How we replaced a core system by testing in prod.

Co-authored by Julie Rossi

Photo by Laura Ockel on Unsplash

At Alan, we love being pragmatic and keeping things simple. In the beginning, our members were in the simplest of situations, so our Member Management system was simple as well.

As we grew, we had more members, and more products, offers, and services. This increased the complexity of members’ situations to manage, a lot.

Members can be covered by their company, an individual contract, as a partner of an employee, or choose to decline their company coverage. They have access to different services. They leave Alan and can come back later. They have 2 jobs, thus access to 2 different health coverages…

The Member Management system evolved over time to match new needs, while still working, it was a bit of a mess. Each team adding a new feature would add to the system. There was no unified vision for a long time. We ended up with a house of cards with a bunch of band-aids to try and handle any edge case.

We accumulated tech debt. It was more and more costly to add new features to the system. It was too easy to make a mistake. And each mistake would in turn be costly. Handling incidents takes a lot of time and will erode our members’ trust. So we decided it was time to rewrite this whole system.

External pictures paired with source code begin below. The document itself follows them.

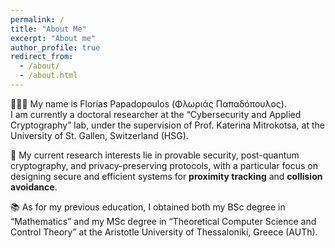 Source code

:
 ```yaml
---
permalink: /
title: "About Me"
excerpt: "About me"
author_profile: true
redirect_from: 
  - /about/
  - /about.html
---
```


👨🏻‍💻 My name is Florias Papadopoulos (Φλωριάς Παπαδόπουλος). <br>
I am currently a doctoral researcher at the “Cybersecurity and Applied Cryptography” lab, under the supervision of Prof. Katerina Mitrokotsa, at the University of St. Gallen, Switzerland (HSG).

🔬 My current research interests lie in provable security, post-quantum cryptography, and privacy-preserving protocols, with a particular focus on designing secure and efficient systems for **proximity tracking** and **collision avoidance**.

📚 As for my previous education, I obtained both my BSc degree in “Mathematics” and my MSc degree in “Theoretical Computer Science and Control Theory” at the Aristotle University of Thessaloniki, Greece (AUTh).
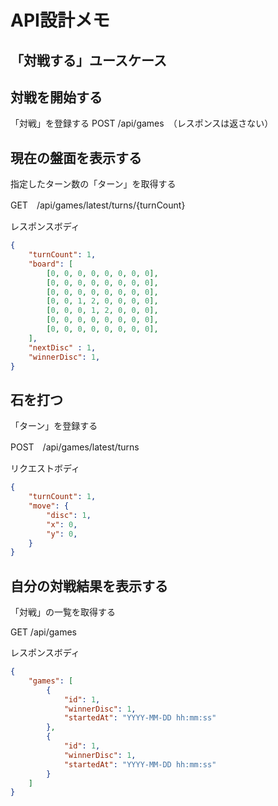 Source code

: # API設計メモ

##  「対戦する」ユースケース
##  対戦を開始する

「対戦」を登録する
POST /api/games　（レスポンスは返さない）

##  現在の盤面を表示する
指定したターン数の「ターン」を取得する

GET　/api/games/latest/turns/{turnCount}

レスポンスボディ

```json
{
    "turnCount": 1,
    "board": [
        [0, 0, 0, 0, 0, 0, 0, 0],
        [0, 0, 0, 0, 0, 0, 0, 0],
        [0, 0, 0, 0, 0, 0, 0, 0],
        [0, 0, 1, 2, 0, 0, 0, 0],
        [0, 0, 0, 1, 2, 0, 0, 0],
        [0, 0, 0, 0, 0, 0, 0, 0],
        [0, 0, 0, 0, 0, 0, 0, 0],
    ],
    "nextDisc" : 1,
    "winnerDisc": 1,
}
```

##  石を打つ

「ターン」を登録する

POST　/api/games/latest/turns

リクエストボディ
```json
{
    "turnCount": 1,
    "move": {
        "disc": 1,
        "x": 0,
        "y": 0,
    }
}
```

##  自分の対戦結果を表示する

「対戦」の一覧を取得する

GET /api/games

レスポンスボディ

```json
{
    "games": [
        {
            "id": 1,
            "winnerDisc": 1,
            "startedAt": "YYYY-MM-DD hh:mm:ss"
        },
        {
            "id": 1,
            "winnerDisc": 1,
            "startedAt": "YYYY-MM-DD hh:mm:ss"
        }
    ]
}
``` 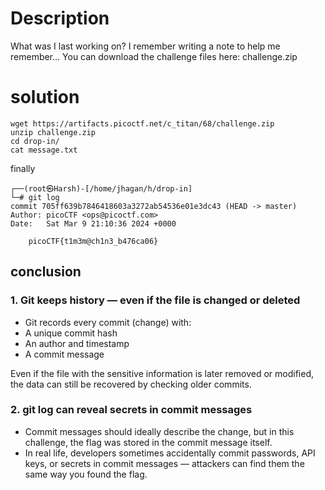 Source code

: # Description
What was I last working on? I remember writing a note to help me remember...
You can download the challenge files here:
challenge.zip

# solution
```
wget https://artifacts.picoctf.net/c_titan/68/challenge.zip
unzip challenge.zip
cd drop-in/
cat message.txt
```
finally
```
┌──(root㉿Harsh)-[/home/jhagan/h/drop-in]
└─# git log
commit 705ff639b7846418603a3272ab54536e01e3dc43 (HEAD -> master)
Author: picoCTF <ops@picoctf.com>
Date:   Sat Mar 9 21:10:36 2024 +0000

    picoCTF{t1m3m@ch1n3_b476ca06}
```

## conclusion  
### 1. Git keeps history — even if the file is changed or deleted  
- Git records every commit (change) with:  
- A unique commit hash  
- An author and timestamp  
- A commit message  

Even if the file with the sensitive information is later removed or modified, the data can still be recovered by checking older commits.  

### 2. git log can reveal secrets in commit messages  
- Commit messages should ideally describe the change, but in this challenge, the flag was stored in the commit message itself.  
- In real life, developers sometimes accidentally commit passwords, API keys, or secrets in commit messages — attackers can find them the same way you found the flag.  

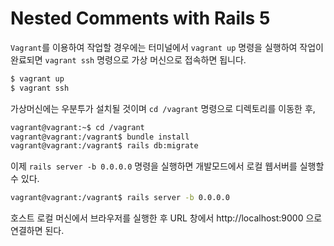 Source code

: # Nested Comments with Rails 5

`Vagrant`를 이용하여 작업할 경우에는 터미널에서 `vagrant up` 명령을 실행하여 작업이 완료되면 `vagrant ssh` 명령으로 가상 머신으로 접속하면 됩니다.

```sh
$ vagrant up
$ vagrant ssh
```

가상머신에는 우분투가 설치될 것이며 `cd /vagrant` 명령으로 디렉토리를 이동한 후,

```sh
vagrant@vagrant:~$ cd /vagrant
vagrant@vagrant:/vagrant$ bundle install
vagrant@vagrant:/vagrant$ rails db:migrate
```

 이제 `rails server -b 0.0.0.0` 명령을 실행하면 개발모드에서 로컬 웹서버를 실행할 수 있다.

 ```sh
 vagrant@vagrant:/vagrant$ rails server -b 0.0.0.0
 ```

호스트 로컬 머신에서 브라우저를 실행한 후 URL 창에서 http://localhost:9000 으로 연결하면 된다.
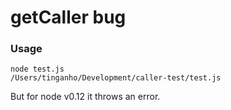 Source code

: getCaller bug
=============

### Usage
```
node test.js
/Users/tinganho/Development/caller-test/test.js
```

But for node v0.12 it throws an error.
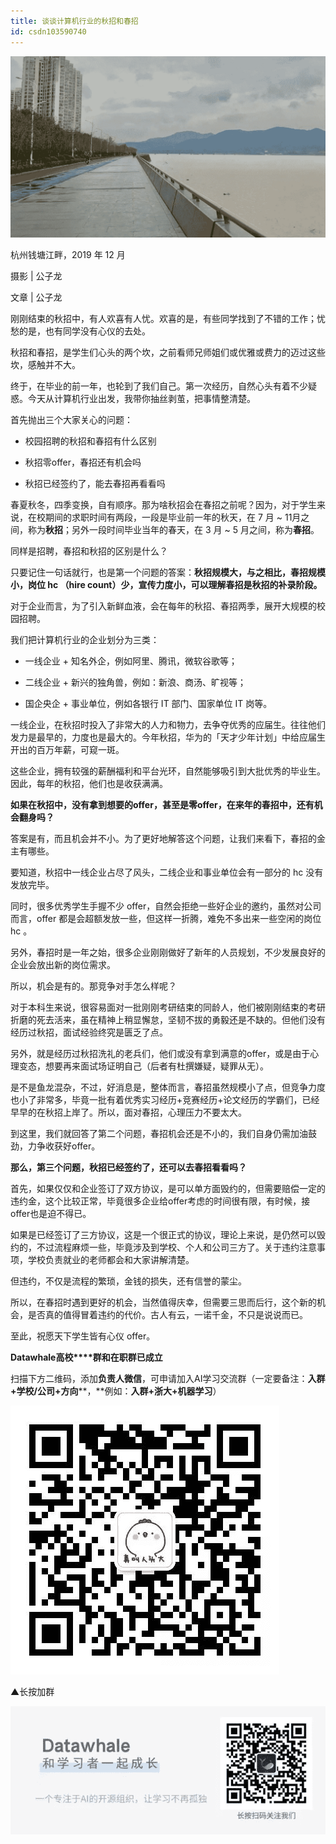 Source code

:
 ```yaml
---
title: 谈谈计算机行业的秋招和春招
id: csdn103590740
---
```


![](../img/19286d277885150247a7a3d2eddb92e0.png)

杭州钱塘江畔，2019 年 12 月

摄影 | 公子龙

文章 | 公子龙

刚刚结束的秋招中，有人欢喜有人忧。欢喜的是，有些同学找到了不错的工作；忧愁的是，也有同学没有心仪的去处。

秋招和春招，是学生们心头的两个坎，之前看师兄师姐们或优雅或费力的迈过这些坎，感触并不大。

终于，在毕业的前一年，也轮到了我们自己。第一次经历，自然心头有着不少疑惑。今天从计算机行业出发，我带你抽丝剥茧，把事情整清楚。

首先抛出三个大家关心的问题：

*   校园招聘的秋招和春招有什么区别

*   秋招零offer，春招还有机会吗

*   秋招已经签约了，能去春招再看看吗

春夏秋冬，四季变换，自有顺序。那为啥秋招会在春招之前呢？因为，对于学生来说，在校期间的求职时间有两段，一段是毕业前一年的秋天，在 7 月 ~ 11月之间，称为**秋招**；另外一段时间毕业当年的春天，在 3 月 ~ 5 月之间，称为**春招**。

同样是招聘，春招和秋招的区别是什么？

只要记住一句话就行，也是第一个问题的答案：**秋招规模大，与之相比，春招规模小，岗位 hc （hire count）少，宣传力度小，可以理解春招是秋招的补录阶段。**

对于企业而言，为了引入新鲜血液，会在每年的秋招、春招两季，展开大规模的校园招聘。

我们把计算机行业的企业划分为三类：

*   一线企业 + 知名外企，例如阿里、腾讯，微软谷歌等；

*   二线企业 + 新兴的独角兽，例如：新浪、商汤、旷视等；

*   国企央企 + 事业单位，例如各银行 IT 部门、国家单位 IT 岗等。

一线企业，在秋招时投入了非常大的人力和物力，去争夺优秀的应届生。往往他们发力是最早的，力度也是最大的。今年秋招，华为的「天才少年计划」中给应届生开出的百万年薪，可窥一斑。

这些企业，拥有较强的薪酬福利和平台光环，自然能够吸引到大批优秀的毕业生。因此，每年的秋招，他们也是收获满满。

**如果在秋招中，没有拿到想要的offer，甚至是零offer，在来年的春招中，还有机会翻身吗？**

答案是有，而且机会并不小。为了更好地解答这个问题，让我们来看下，春招的金主有哪些。

要知道，秋招中一线企业占尽了风头，二线企业和事业单位会有一部分的 hc 没有发放完毕。

同时，很多优秀学生手握不少 offer，自然会拒绝一些好企业的邀约，虽然对公司而言，offer 都是会超额发放一些，但这样一折腾，难免不多出来一些空闲的岗位 hc 。

另外，春招时是一年之始，很多企业刚刚做好了新年的人员规划，不少发展良好的企业会放出新的岗位需求。

所以，机会是有的。那竞争对手怎么样呢？

对于本科生来说，很容易面对一批刚刚考研结束的同龄人，他们被刚刚结束的考研折磨的死去活来，虽在精神上稍显懈怠，坚韧不拔的勇毅还是不缺的。但他们没有经历过秋招，面试经验终究是匮乏了点。

另外，就是经历过秋招洗礼的老兵们，他们或没有拿到满意的offer，或是由于心理变态，想要再来面试场证明自己（后者有杜撰嫌疑，疑罪从无）。

是不是鱼龙混杂，不过，好消息是，整体而言，春招虽然规模小了点，但竞争力度也小了非常多，毕竟一批有着优秀实习经历+竞赛经历+论文经历的学霸们，已经早早的在秋招上岸了。所以，面对春招，心理压力不要太大。

到这里，我们就回答了第二个问题，春招机会还是不小的，我们自身仍需加油鼓劲，力争收获好offer。

**那么，第三个问题，秋招已经签约了，还可以去春招看看吗？**

首先，如果仅仅和企业签订了双方协议，是可以单方面毁约的，但需要赔偿一定的违约金，这个比较正常，毕竟很多企业给offer考虑的时间很有限，有时候，接offer也是迫不得已。

如果是已经签订了三方协议，这是一个很正式的协议，理论上来说，是仍然可以毁约的，不过流程麻烦一些，毕竟涉及到学校、个人和公司三方了。关于违约注意事项，学校负责就业的老师都会和大家讲解清楚。

但违约，不仅是流程的繁琐，金钱的损失，还有信誉的蒙尘。

所以，在春招时遇到更好的机会，当然值得庆幸，但需要三思而后行，这个新的机会，是否真的值得冒着违约的代价。古人有云，一诺千金，不只是说说而已。

至此，祝愿天下学生皆有心仪 offer。

**Datawhale高校****群和在职群已成立**

扫描下方二维码，添加**负责人微信**，可申请加入AI学习交流群（一定要备注：**入群+学校/公司+方向****，**例如：**入群+浙大+机器学习**）

![](../img/88aadbdc222d4251cbbf6248db3e9d2b.png)

▲长按加群

![](../img/cf37edb6fd7d7205377c49aab11b70ac.png)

The project goal was clear, remake this system while:

• Matching the current behavior exactly, for both data modification and “side effects”, like emails sent.
• Not produce incidents. We don’t want to make a mistake that would end thousands of health coverage at a wrong date for instance. This would mean a lot of disappointed members. And our Customer Support, Engineers, and Product teams spending valuable time managing the consequences.

The current system had an extensive test suite, so as long as they still pass with the new system, we’re good. Right?

No. Because reality will always be more complex than what we could simulate in a test suite.

So how can we ensure our new system will behave as it should, in reality, before releasing it? We test it in prod, with a dry run mechanism.

How

We decided to implement a solution to dry run the new code in parallel to the old one and compare the results. This would allow us to make sure the new code behaves similarly to the old one for our most frequent cases. Once the new code was dry run against enough different cases successfully, we could use the new code in prod.

Now the question was: how do we compare results?

We’ve split the output into two categories: “data changes” and “side effects”.

Side effects are external or asynchronous tasks, for instance, settling a contract when we terminate it or sending an email when we cover a new employee.

Data changes are simple to “dry run”. We use a transaction-based database, we can just not commit the changes.

But for side effects, it’s less trivial as you cannot undo sending an email.

We made the assumption that if:

• the data changes are the same
• we trigger the same side effect function with the same parameters

Then the side effect would be the same (e.g. same email sent).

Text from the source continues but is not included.